Sekartaji Kembar Ketoprak Siswo Budoyo

no-img
Sekartaji Kembar Ketoprak Siswo Budoyo

Catatan Henri Nurcahyo

MEMBACA judulnya saja saya langsung menduga bahwa yang dimaksud Sekartaji Kembar adalah ada sosok raksasi bernama Wadalwerdi yang menyamar menjadi Sekartaji ketika Sekartaji diculik. Ini cerita klasik serial Cerita Panji yang sering dibawakan dalam berbagai pertunjukan, termasuk Wayang Topeng. Ternyata ketika menonton pergelaran ketoprak kali ini dugaan saya meleset. Judulnya sama namun isinya berbeda. Beruntung saya sempat menonton sehingga bisa saya transkrip lakon ini menjadi tambahan koleksi Cerita Panji yang sudah saya kumpulkan dalam buku “Seratus Satu Cerita Panji”.

Jum’at malam (7/7/23) Gedung pertunjukan Cak Durasim Surabaya penuh sesak. Rombongan penonton berdatangan dengan menggunakan bus. Termasuk dari Tulungagung, daerah asal ketoprak legendaris ini. Tiket yang disediakan gratis pun ludes beberapa hari sebelum pertunjukan berlangsung. Beruntung ada layar lebar disediakan di pendopo beserta dengan puluhan kursi buat penonton yang tak bisa masuk gedung.

Sebelum acara dimulai disajikan Reog Kendang sebagai seni pertunjukan khas Tulungagung. Setelah itu sambutan dari Wakil Bupati Tulungagung,  H. Gatut Sunu Wibowo, S.E, dan  sambutan Kepala Dinas Kebudayaan dan Pariwisata (Disbudpar) Jatim, Dr. Hudiyono, M.Si. yang sekaligus membuka acara. Pertunjukan ketroprak ini diawali dengan sajian tarian “Gambyong Mari Kangen” sebagai ciri khasnya, sebagaimana kalau di pertunjukan ludruk adalah tari Remo dan Bedayan.

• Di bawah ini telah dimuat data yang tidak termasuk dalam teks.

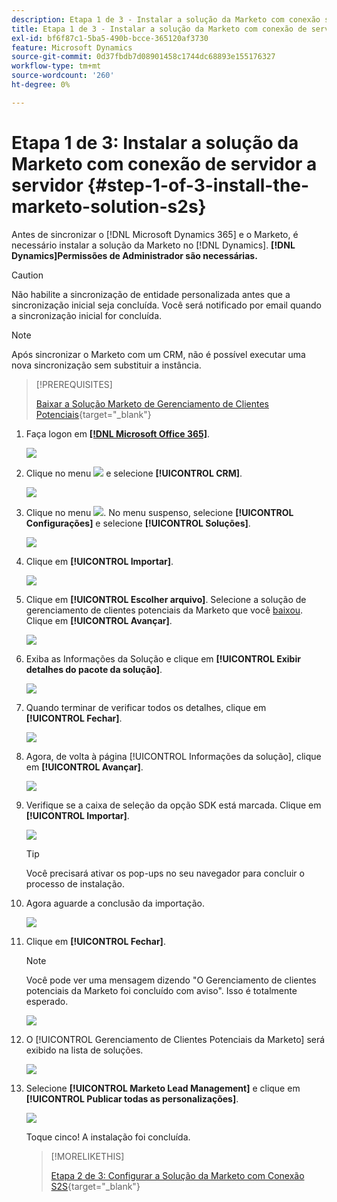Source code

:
```yaml
---
description: Etapa 1 de 3 - Instalar a solução da Marketo com conexão servidor a servidor - Documentação da Marketo - Documentação do produto
title: Etapa 1 de 3 - Instalar a solução da Marketo com conexão de servidor a servidor
exl-id: bf6f87c1-5ba5-490b-bcce-365120af3730
feature: Microsoft Dynamics
source-git-commit: 0d37fbdb7d08901458c1744dc68893e155176327
workflow-type: tm+mt
source-wordcount: '260'
ht-degree: 0%

---
```


# Etapa 1 de 3: Instalar a solução da Marketo com conexão de servidor a servidor {#step-1-of-3-install-the-marketo-solution-s2s}

Antes de sincronizar o [!DNL Microsoft Dynamics 365] e o Marketo, é necessário instalar a solução da Marketo no [!DNL Dynamics]. **[!DNL Dynamics]Permissões de Administrador são necessárias.**

>[!CAUTION]
>
>Não habilite a sincronização de entidade personalizada antes que a sincronização inicial seja concluída. Você será notificado por email quando a sincronização inicial for concluída.

>[!NOTE]
>
>Após sincronizar o Marketo com um CRM, não é possível executar uma nova sincronização sem substituir a instância.

>[!PREREQUISITES]
>
>[Baixar a Solução Marketo de Gerenciamento de Clientes Potenciais](/help/marketo/product-docs/crm-sync/microsoft-dynamics-sync/sync-setup/download-the-marketo-lead-management-solution.md){target="_blank"}

1. Faça logon em **[[!DNL Microsoft Office 365]](https://login.microsoftonline.com/)**.

   ![](assets/image2015-3-16-15-3a58-3a55.png)

1. Clique no menu ![](assets/image2015-3-16-16-3a1-3a13.png) e selecione **[!UICONTROL CRM]**.

   ![](assets/image2015-3-16-16-3a0-3a10.png)

1. Clique no menu ![](assets/image2015-5-13-10-3a5-3a8.png). No menu suspenso, selecione **[!UICONTROL Configurações]** e selecione **[!UICONTROL Soluções]**.

   ![](assets/image2015-5-13-10-3a4-3a1.png)

1. Clique em **[!UICONTROL Importar]**.

   ![](assets/image2015-3-19-8-3a34-3a8.png)

1. Clique em **[!UICONTROL Escolher arquivo]**. Selecione a solução de gerenciamento de clientes potenciais da Marketo que você [baixou](/help/marketo/product-docs/crm-sync/microsoft-dynamics-sync/sync-setup/download-the-marketo-lead-management-solution.md). Clique em **[!UICONTROL Avançar]**.

   ![](assets/image2015-10-9-14-3a44-3a14.png)

1. Exiba as Informações da Solução e clique em **[!UICONTROL Exibir detalhes do pacote da solução]**.

   ![](assets/image2015-10-9-15-3a4-3a16.png)

1. Quando terminar de verificar todos os detalhes, clique em **[!UICONTROL Fechar]**.

   ![](assets/image2015-10-9-14-3a57-3a3.png)

1. Agora, de volta à página [!UICONTROL Informações da solução], clique em **[!UICONTROL Avançar]**.

   ![](assets/image2015-10-9-14-3a59-3a24.png)

1. Verifique se a caixa de seleção da opção SDK está marcada. Clique em **[!UICONTROL Importar]**.

   ![](assets/image2015-10-9-15-3a7-3a12.png)

   >[!TIP]
   >
   >Você precisará ativar os pop-ups no seu navegador para concluir o processo de instalação.

1. Agora aguarde a conclusão da importação.

   ![](assets/image2015-3-11-11-3a34-3a9.png)

1. Clique em **[!UICONTROL Fechar]**.

   >[!NOTE]
   >
   >Você pode ver uma mensagem dizendo &quot;O Gerenciamento de clientes potenciais da Marketo foi concluído com aviso&quot;. Isso é totalmente esperado.

   ![](assets/image2015-3-13-9-3a54-3a39.png)

1. O [!UICONTROL Gerenciamento de Clientes Potenciais da Marketo] será exibido na lista de soluções.

   ![](assets/image2015-3-19-8-3a40-3a38.png)

1. Selecione **[!UICONTROL Marketo Lead Management]** e clique em **[!UICONTROL Publicar todas as personalizações]**.

   ![](assets/image2015-3-19-8-3a41-3a21.png)

   Toque cinco! A instalação foi concluída.

   >[!MORELIKETHIS]
   >
   >[Etapa 2 de 3: Configurar a Solução da Marketo com Conexão S2S](/help/marketo/product-docs/crm-sync/microsoft-dynamics-sync/sync-setup/microsoft-dynamics-365-with-s2s-connection/step-2-of-3-set-up.md){target="_blank"}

Dikisahkan, Dewi Sekartaji sedang gelisah lantaran suaminya, Raden Panji Asmarabangun, tidak ketahuan di mana rimbanya. Bersama dengan adiknya, Dewi Ragil Kuning, dia mengadu kepada mertuanya, Raja Janggala. Pada saat itulah datang tamu bernama Klana Alit, utusan dari kerajaan Gilingwesi, yang bermaksud melamar Sekartaji untuk rajanya, Prabu Klanamuda. Melihat kecantikan Ragil Kuning, patih kerajaan Gilingwesi itu sekaligus juga menginginkan Ragil Kuning menjadi istrinya. Sekartaji dan Ragil Kuning langsung masuk tanpa berkata-kata. Klana Alit tersinggung dengan perlakuan tidak sopan tersebut.

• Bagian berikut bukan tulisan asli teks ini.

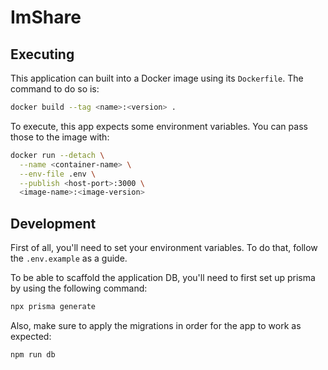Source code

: # ImShare

## Executing

This application can built into a Docker image using its `Dockerfile`. The command to do so is:

``` sh
docker build --tag <name>:<version> .
```

To execute, this app expects some environment variables. You can pass those to the image with:

``` sh
docker run --detach \
  --name <container-name> \
  --env-file .env \
  --publish <host-port>:3000 \
  <image-name>:<image-version>
```

## Development

First of all, you'll need to set your environment variables. To do that, follow the `.env.example` as a guide.

To be able to scaffold the application DB, you'll need to first set up prisma by using the following command:

``` sh
npx prisma generate
```

Also, make sure to apply the migrations in order for the app to work as expected:

``` sh
npm run db
```

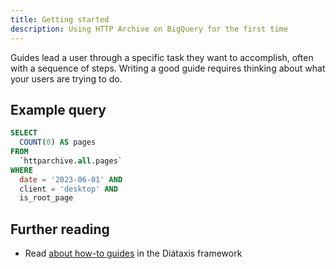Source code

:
 ```yaml
---
title: Getting started
description: Using HTTP Archive on BigQuery for the first time
---
```


Guides lead a user through a specific task they want to accomplish, often with a sequence of steps.
Writing a good guide requires thinking about what your users are trying to do.

## Example query

```sql
SELECT
  COUNT(0) AS pages
FROM
  `httparchive.all.pages`
WHERE
  date = '2023-06-01' AND
  client = 'desktop' AND
  is_root_page
```

## Further reading

- Read [about how-to guides](https://diataxis.fr/how-to-guides/) in the Diátaxis framework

Merasa lamarannya ditolak, Klana Alit lantas mengerahkan pasukan, bertempur melawan pasukan Janggala. Pertarungan berlangsung seru, hingga akhirnya dihentikan oleh Raja Janggala. Kemudian Resi Curiganata, penasehat kerajaan Janggala, menjanjikan akan mengantar Sekartaji dan Ragil Kuning ke kerajaan Gilingwesi. Klana Alit pulang dan melaporkan kepada Raja Prabu Klanamuda yang sedang didampingi oleh penasehatnya, Resi Sukmanendra. Raja tidak percaya bahwa Sekartaji akan diantar datang kepadanya. Saat itulah muncul Resi Curiganata yang memberitahukan bahwa Sekartaji dan Ragil Kuning sudah berada di Taman Keputren kraton Gilingwesi. Tidak menunggu lama Raja dan Patih Gilingwesi itu segera bergegas menemui perempuan yang diincarnya. Dan betul, keduanya berada di taman keputren.

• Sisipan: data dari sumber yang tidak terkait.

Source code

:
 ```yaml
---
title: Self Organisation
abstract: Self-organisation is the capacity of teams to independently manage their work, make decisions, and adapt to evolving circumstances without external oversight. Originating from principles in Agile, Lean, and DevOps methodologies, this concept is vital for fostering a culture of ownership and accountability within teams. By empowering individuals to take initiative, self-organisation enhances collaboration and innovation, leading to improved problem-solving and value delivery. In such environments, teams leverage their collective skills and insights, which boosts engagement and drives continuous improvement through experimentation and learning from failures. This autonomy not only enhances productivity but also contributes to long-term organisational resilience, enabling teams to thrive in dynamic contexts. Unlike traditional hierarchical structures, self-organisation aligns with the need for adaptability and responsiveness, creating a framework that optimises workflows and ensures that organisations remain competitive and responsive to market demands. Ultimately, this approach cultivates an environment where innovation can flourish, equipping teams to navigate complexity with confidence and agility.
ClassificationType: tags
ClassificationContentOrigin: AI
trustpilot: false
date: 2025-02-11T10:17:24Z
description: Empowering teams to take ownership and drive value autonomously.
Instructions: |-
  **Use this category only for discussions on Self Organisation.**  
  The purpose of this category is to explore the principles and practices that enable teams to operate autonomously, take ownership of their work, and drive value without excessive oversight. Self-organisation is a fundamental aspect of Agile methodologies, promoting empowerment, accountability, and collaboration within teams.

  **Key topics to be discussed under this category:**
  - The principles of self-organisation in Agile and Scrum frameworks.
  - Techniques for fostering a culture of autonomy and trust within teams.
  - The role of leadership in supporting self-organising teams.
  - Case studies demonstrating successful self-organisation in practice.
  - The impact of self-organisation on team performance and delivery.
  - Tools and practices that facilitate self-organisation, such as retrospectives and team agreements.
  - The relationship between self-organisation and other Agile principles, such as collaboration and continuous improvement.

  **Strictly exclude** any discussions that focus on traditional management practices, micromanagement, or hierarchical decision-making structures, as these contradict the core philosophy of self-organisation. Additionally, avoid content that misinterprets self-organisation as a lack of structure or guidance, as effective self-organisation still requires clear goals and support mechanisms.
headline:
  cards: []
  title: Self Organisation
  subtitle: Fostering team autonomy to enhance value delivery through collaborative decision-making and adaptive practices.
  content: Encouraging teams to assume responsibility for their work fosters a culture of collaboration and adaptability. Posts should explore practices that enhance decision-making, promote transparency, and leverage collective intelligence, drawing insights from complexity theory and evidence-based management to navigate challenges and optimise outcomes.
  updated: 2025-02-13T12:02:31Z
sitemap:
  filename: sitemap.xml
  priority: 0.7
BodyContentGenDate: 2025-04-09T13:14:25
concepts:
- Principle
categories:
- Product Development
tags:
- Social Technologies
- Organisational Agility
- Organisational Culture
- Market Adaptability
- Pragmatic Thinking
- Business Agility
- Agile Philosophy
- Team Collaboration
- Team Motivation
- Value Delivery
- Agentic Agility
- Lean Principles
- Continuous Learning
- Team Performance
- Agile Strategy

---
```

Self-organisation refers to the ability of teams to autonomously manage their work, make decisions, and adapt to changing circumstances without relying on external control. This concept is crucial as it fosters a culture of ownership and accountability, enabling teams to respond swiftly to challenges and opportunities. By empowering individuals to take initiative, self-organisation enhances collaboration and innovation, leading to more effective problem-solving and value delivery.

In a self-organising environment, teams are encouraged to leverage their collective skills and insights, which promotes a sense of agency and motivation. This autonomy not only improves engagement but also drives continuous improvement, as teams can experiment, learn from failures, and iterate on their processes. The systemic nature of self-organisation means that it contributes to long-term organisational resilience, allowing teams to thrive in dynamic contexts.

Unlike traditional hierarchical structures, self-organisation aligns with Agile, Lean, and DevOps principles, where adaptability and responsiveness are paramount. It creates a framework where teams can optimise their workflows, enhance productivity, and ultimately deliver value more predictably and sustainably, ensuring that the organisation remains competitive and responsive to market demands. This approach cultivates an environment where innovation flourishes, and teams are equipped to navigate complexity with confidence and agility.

Prabu Klanamuda datang merayu Sekartaji, demikian pula Patih Klana Alit mendekati Ragil Kuning. Namun apa yang terjadi, kedua perempuan itu malah menolak diajak berkasih-kasihan. Mereka menyatakan bersedia dinikahi namun menolak untuk melayani. Prabu dan Patih yang gusar  malah dihajar oleh kedua perempuan itu hingga pingsan.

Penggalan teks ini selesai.